● Task details:
In the data below, locate each line with the word "lexInfo" and list it.

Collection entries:

Content starts

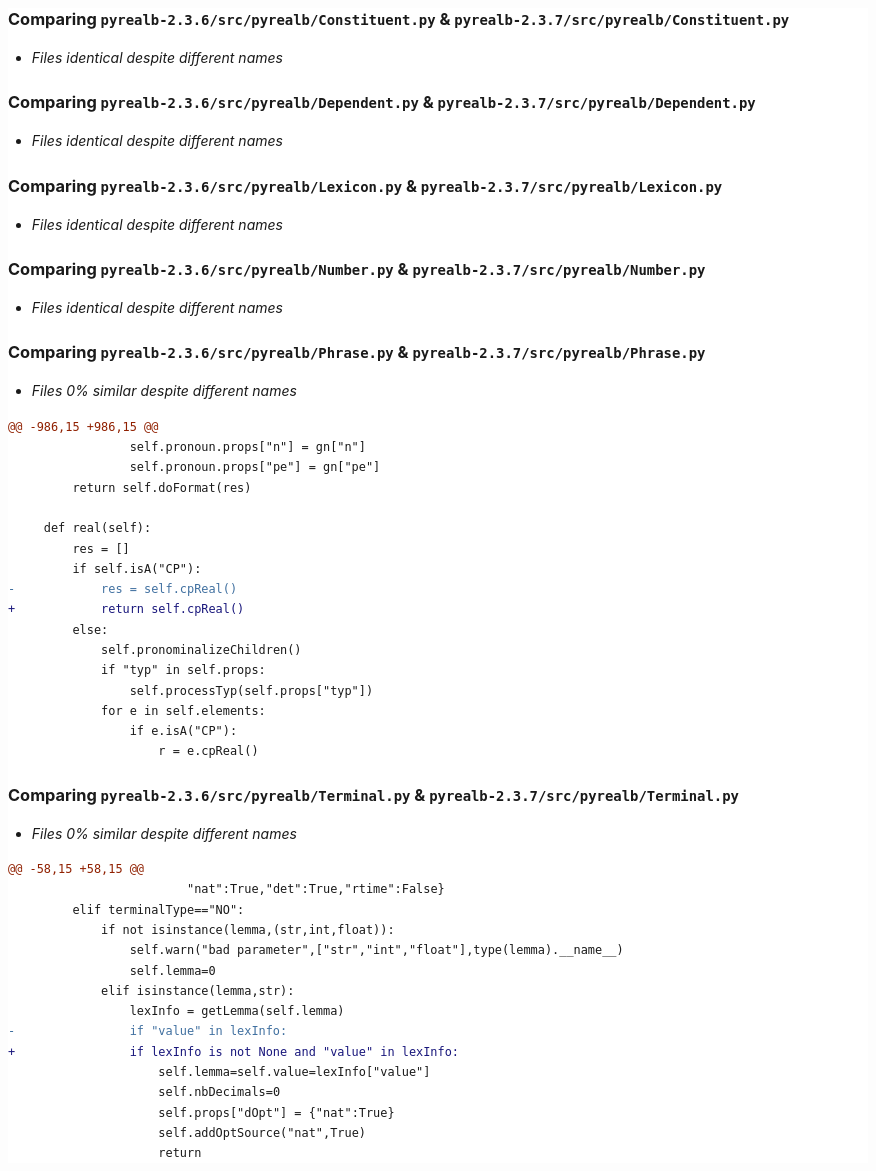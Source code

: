 ### Comparing `pyrealb-2.3.6/src/pyrealb/Constituent.py` & `pyrealb-2.3.7/src/pyrealb/Constituent.py`

 * *Files identical despite different names*

### Comparing `pyrealb-2.3.6/src/pyrealb/Dependent.py` & `pyrealb-2.3.7/src/pyrealb/Dependent.py`

 * *Files identical despite different names*

### Comparing `pyrealb-2.3.6/src/pyrealb/Lexicon.py` & `pyrealb-2.3.7/src/pyrealb/Lexicon.py`

 * *Files identical despite different names*

### Comparing `pyrealb-2.3.6/src/pyrealb/Number.py` & `pyrealb-2.3.7/src/pyrealb/Number.py`

 * *Files identical despite different names*

### Comparing `pyrealb-2.3.6/src/pyrealb/Phrase.py` & `pyrealb-2.3.7/src/pyrealb/Phrase.py`

 * *Files 0% similar despite different names*

```diff
@@ -986,15 +986,15 @@
                 self.pronoun.props["n"] = gn["n"]
                 self.pronoun.props["pe"] = gn["pe"]
         return self.doFormat(res)
 
     def real(self):
         res = []
         if self.isA("CP"):
-            res = self.cpReal()
+            return self.cpReal()
         else:
             self.pronominalizeChildren()
             if "typ" in self.props:
                 self.processTyp(self.props["typ"])
             for e in self.elements:
                 if e.isA("CP"):
                     r = e.cpReal()
```

### Comparing `pyrealb-2.3.6/src/pyrealb/Terminal.py` & `pyrealb-2.3.7/src/pyrealb/Terminal.py`

 * *Files 0% similar despite different names*

```diff
@@ -58,15 +58,15 @@
                         "nat":True,"det":True,"rtime":False}
         elif terminalType=="NO":
             if not isinstance(lemma,(str,int,float)):
                 self.warn("bad parameter",["str","int","float"],type(lemma).__name__)
                 self.lemma=0
             elif isinstance(lemma,str):
                 lexInfo = getLemma(self.lemma)
-                if "value" in lexInfo:
+                if lexInfo is not None and "value" in lexInfo:
                     self.lemma=self.value=lexInfo["value"]
                     self.nbDecimals=0
                     self.props["dOpt"] = {"nat":True}
                     self.addOptSource("nat",True)
                     return
```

Content ends

● Finished task:
                 lexInfo = getLemma(self.lemma)
-                if "value" in lexInfo:
+                if lexInfo is not None and "value" in lexInfo:
                     self.lemma=self.value=lexInfo["value"]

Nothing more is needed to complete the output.